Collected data
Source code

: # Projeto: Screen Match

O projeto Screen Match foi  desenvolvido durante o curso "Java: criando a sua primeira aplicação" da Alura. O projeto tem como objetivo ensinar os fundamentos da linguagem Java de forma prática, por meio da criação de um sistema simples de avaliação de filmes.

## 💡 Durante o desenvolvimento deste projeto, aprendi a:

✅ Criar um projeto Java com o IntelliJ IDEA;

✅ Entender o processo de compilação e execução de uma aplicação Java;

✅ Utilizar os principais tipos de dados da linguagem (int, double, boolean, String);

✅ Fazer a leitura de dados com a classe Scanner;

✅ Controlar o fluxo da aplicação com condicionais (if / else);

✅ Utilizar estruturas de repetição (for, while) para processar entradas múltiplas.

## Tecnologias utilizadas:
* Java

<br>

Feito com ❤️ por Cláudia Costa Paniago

Work to be completed → Copy out the lines above word for word, stopping after the line containing "(if / else);".

Exercise result →
Source code

: # Projeto: Screen Match

O projeto Screen Match foi  desenvolvido durante o curso "Java: criando a sua primeira aplicação" da Alura. O projeto tem como objetivo ensinar os fundamentos da linguagem Java de forma prática, por meio da criação de um sistema simples de avaliação de filmes.

## 💡 Durante o desenvolvimento deste projeto, aprendi a:

✅ Criar um projeto Java com o IntelliJ IDEA;

✅ Entender o processo de compilação e execução de uma aplicação Java;

✅ Utilizar os principais tipos de dados da linguagem (int, double, boolean, String);

✅ Fazer a leitura de dados com a classe Scanner;

✅ Controlar o fluxo da aplicação com condicionais (if / else);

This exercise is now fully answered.